■ PROBLEM TO WORK ON
Every line in the data below from the one containing "다른방법으로는 xlrd의 버전을 xlsx를 지원 하는 버전으로 변경하는것이다." down to the one containing "### Reference", both included, must be retyped exactly; no other line is to appear.

■ INFORMATION
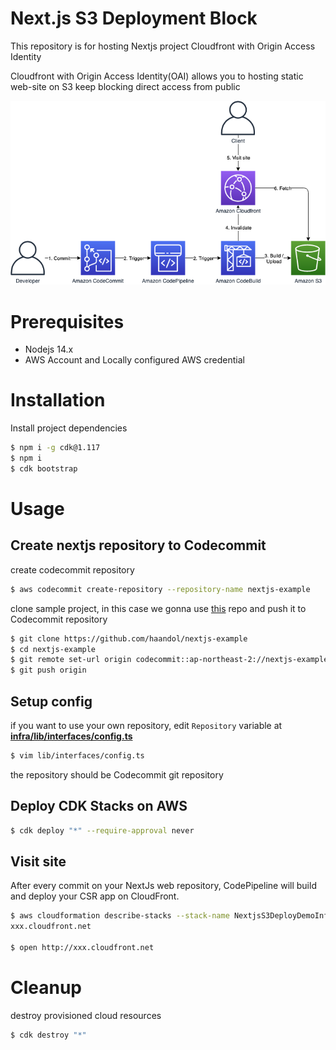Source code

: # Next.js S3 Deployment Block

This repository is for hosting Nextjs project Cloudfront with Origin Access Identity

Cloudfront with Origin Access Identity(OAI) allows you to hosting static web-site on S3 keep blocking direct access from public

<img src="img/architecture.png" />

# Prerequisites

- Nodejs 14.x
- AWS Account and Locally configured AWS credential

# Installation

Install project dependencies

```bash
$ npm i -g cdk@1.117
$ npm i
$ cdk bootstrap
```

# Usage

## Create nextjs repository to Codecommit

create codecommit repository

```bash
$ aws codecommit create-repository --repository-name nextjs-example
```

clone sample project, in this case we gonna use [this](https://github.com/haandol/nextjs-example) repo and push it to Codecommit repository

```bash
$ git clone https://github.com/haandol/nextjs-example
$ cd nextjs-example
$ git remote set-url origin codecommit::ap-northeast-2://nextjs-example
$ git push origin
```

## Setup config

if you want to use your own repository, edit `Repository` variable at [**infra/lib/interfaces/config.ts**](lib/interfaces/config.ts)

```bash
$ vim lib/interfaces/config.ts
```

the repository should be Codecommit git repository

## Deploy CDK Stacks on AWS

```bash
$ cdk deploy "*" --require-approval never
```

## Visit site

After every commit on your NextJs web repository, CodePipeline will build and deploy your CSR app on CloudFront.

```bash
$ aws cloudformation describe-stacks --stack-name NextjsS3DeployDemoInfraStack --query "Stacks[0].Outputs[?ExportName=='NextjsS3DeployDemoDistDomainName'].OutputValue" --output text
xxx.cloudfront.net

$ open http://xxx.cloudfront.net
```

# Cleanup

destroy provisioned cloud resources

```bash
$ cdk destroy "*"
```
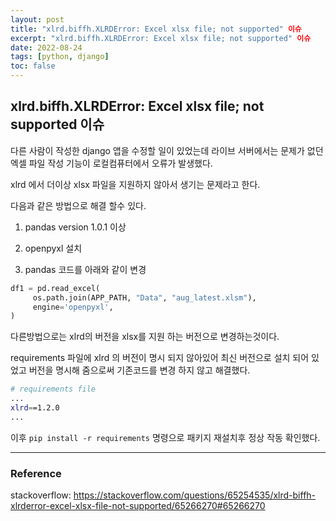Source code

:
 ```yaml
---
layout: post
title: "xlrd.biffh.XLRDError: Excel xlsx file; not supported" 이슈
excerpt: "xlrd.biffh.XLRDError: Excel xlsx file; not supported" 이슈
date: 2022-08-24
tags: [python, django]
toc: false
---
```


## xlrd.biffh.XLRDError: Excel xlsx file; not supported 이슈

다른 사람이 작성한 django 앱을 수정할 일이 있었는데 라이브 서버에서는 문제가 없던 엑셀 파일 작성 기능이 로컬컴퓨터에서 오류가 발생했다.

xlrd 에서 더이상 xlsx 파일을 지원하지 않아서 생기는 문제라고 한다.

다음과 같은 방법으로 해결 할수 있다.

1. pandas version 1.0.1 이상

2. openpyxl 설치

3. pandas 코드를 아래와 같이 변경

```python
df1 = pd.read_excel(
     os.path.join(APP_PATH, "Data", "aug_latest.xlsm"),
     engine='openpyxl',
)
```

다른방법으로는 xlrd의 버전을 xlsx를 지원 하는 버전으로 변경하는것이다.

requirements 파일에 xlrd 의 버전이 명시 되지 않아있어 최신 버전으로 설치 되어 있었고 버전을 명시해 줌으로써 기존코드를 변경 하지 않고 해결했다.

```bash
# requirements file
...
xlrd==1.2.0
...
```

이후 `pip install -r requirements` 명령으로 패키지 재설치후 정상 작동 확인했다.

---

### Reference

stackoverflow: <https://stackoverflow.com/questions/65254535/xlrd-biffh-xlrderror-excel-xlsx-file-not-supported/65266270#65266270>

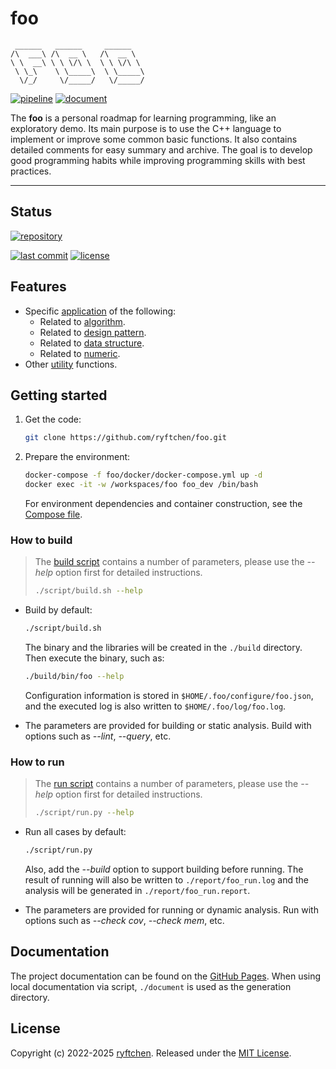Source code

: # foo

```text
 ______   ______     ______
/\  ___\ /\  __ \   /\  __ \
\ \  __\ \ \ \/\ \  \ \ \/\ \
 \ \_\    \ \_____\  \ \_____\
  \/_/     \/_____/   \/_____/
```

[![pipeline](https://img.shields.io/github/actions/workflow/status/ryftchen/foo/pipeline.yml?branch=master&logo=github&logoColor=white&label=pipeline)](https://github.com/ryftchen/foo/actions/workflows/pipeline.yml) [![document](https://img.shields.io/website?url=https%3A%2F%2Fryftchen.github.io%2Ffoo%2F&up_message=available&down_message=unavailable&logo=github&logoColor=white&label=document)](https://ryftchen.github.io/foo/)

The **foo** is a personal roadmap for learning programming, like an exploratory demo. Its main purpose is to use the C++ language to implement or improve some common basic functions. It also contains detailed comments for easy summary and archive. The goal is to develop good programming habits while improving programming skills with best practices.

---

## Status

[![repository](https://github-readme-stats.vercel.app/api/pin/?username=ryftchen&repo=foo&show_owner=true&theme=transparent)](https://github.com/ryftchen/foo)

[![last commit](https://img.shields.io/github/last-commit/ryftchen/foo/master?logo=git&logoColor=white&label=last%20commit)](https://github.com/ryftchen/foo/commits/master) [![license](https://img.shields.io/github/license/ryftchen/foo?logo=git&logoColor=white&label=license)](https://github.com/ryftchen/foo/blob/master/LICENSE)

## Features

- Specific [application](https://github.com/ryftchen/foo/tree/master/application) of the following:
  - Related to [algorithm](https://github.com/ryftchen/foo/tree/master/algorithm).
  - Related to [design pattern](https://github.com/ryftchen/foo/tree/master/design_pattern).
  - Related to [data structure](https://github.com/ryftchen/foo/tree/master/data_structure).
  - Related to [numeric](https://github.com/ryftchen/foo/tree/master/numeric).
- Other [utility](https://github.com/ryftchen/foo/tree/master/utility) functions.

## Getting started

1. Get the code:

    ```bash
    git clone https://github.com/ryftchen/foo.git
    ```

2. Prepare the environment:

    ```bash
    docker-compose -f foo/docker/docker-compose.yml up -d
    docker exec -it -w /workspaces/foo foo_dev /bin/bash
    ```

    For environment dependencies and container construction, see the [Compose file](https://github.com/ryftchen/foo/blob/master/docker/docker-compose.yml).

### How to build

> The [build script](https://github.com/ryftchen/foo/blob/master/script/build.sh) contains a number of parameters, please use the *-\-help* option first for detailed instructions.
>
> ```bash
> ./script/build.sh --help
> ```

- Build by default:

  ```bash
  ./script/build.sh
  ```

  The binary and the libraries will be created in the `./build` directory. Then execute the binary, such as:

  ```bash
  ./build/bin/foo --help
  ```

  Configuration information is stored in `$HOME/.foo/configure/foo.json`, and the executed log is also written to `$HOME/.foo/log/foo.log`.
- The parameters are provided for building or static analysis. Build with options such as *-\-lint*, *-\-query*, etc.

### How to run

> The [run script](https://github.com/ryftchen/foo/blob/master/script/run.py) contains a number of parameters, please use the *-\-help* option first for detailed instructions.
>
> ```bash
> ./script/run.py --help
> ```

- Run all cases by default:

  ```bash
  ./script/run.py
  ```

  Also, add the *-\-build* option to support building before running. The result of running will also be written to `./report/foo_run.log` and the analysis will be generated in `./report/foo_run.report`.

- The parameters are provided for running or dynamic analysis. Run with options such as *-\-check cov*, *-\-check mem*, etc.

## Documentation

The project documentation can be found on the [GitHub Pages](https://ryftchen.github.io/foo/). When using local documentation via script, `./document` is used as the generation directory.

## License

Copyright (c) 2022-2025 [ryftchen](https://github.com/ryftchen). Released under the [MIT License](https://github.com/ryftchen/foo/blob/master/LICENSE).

■ SOLUTION TO THE PROBLEM
다른방법으로는 xlrd의 버전을 xlsx를 지원 하는 버전으로 변경하는것이다.

requirements 파일에 xlrd 의 버전이 명시 되지 않아있어 최신 버전으로 설치 되어 있었고 버전을 명시해 줌으로써 기존코드를 변경 하지 않고 해결했다.

```bash
# requirements file
...
xlrd==1.2.0
...
```

이후 `pip install -r requirements` 명령으로 패키지 재설치후 정상 작동 확인했다.

---

### Reference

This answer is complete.